Title
International Cooperation and the Logic of Networks: Europe and the Global System for Mobile Communications (GSM)
Author
David Bach
Date
1/01/2005
(Original Publish Date: 2000)
(Original Publish Date: 2000)
Abstract
Contrary to the United States, the European Union (EU) has established a single technical standard for second generation wireless telecommunications. The successful creation of the pan-European digital standard GSM is of utmost industrial significance. It has provided Europe's equipment manufacturing industry with a market large enough to exploit economies of scale and has thus enabled European manufacturers to become world leaders in the mobile communications industry. Given the centrality and crucial importance of wireless technology for the emerging information society and digital economy, the story of the establishment of GSM is of interest to anybody studying the growth and trajectory of digital technology and its commercial applications.
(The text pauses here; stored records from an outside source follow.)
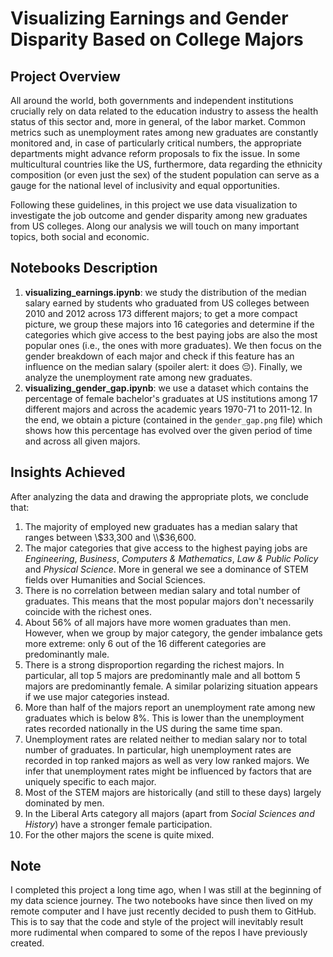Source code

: # Visualizing Earnings and Gender Disparity Based on College Majors

## Project Overview

All around the world, both governments and independent institutions crucially rely on data related to the education industry to assess the health status of this sector and, more in general, of the labor market. Common metrics such as unemployment rates among new graduates are constantly monitored and, in case of particularly critical numbers, the appropriate departments might advance reform proposals to fix the issue. In some multicultural countries like the US, furthermore, data regarding the ethnicity composition (or even just the sex) of the student population can serve as a gauge for the national level of inclusivity and equal opportunities.       

Following these guidelines, in this project we use data visualization to investigate the job outcome and gender disparity among new graduates from US colleges. Along our analysis we will touch on many important topics, both social and economic.   

## Notebooks Description

1. **visualizing_earnings.ipynb**: we study the distribution of the median salary earned by students who graduated from US colleges between 2010 and 2012 across 173 different majors; to get a more compact picture, we group these majors into 16 categories and determine if the categories which give access to the best paying jobs are also the most popular ones (i.e., the ones with more graduates). We then focus on the gender breakdown of each major and check if this feature has an influence on the median salary (spoiler alert: it does 😔). Finally, we analyze the unemployment rate among new graduates.
2. **visualizing_gender_gap.ipynb**: we use a dataset which contains the percentage of female bachelor's graduates at US institutions among 17 different majors and across the academic years 1970-71 to 2011-12. In the end, we obtain a picture (contained in the `gender_gap.png` file) which shows how this percentage has evolved over the given period of time and across all given majors.

## Insights Achieved

After analyzing the data and drawing the appropriate plots, we conclude that:

1. The majority of employed new graduates has a median salary that ranges between \\$33,300 and \\$36,600.
2. The major categories that give access to the highest paying jobs are *Engineering*, *Business*, *Computers & Mathematics*, *Law & Public Policy* and *Physical Science*. More in general we see a dominance of STEM fields over Humanities and Social Sciences.
3. There is no correlation between median salary and total number of graduates. This means that the most popular majors don't necessarily coincide with the richest ones.
4. About 56% of all majors have more women graduates than men. However, when we group by major category, the gender imbalance gets more extreme: only 6 out of the 16 different categories are predominantly male.
5. There is a strong disproportion regarding the richest majors. In particular, all top 5 majors are predominantly male and all bottom 5 majors are predominantly female. A similar polarizing situation appears if we use major categories instead.
6. More than half of the majors report an unemployment rate among new graduates which is below 8%. This is lower than the unemployment rates recorded nationally in the US during the same time span.
7. Unemployment rates are related neither to median salary nor to total number of graduates. In particular, high unemployment rates are recorded in top ranked majors as well as very low ranked majors. We infer that unemployment rates might be influenced by factors that are uniquely specific to each major.   
8. Most of the STEM majors are historically (and still to these days) largely dominated by men.
9. In the Liberal Arts category all majors (apart from *Social Sciences and History*) have a stronger female participation.
10. For the other majors the scene is quite mixed.

## Note

I completed this project a long time ago, when I was still at the beginning of my data science journey. The two notebooks have since then lived on my remote computer and I have just recently decided to push them to GitHub. This is to say that the code and style of the project will inevitably result more rudimental when compared to some of the repos I have previously created.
After all, the nature of digital economies implies that control over network evolution translates into control over the architecture of the digital marketplace, as François Bar has argued. Hence, control of and influence over network evolution has global economic ramifications. In addition, however, the political process that enabled GSM featured pivotal supranational leadership in the form of European Commission initiatives in a domain that has traditionally been dominated by national players. Grasping standard setting in the case of GSM thus also contributes to an understanding of the changing governance patterns of the European economy and consequently is of interest to anybody concerned with issues of European integration as a whole.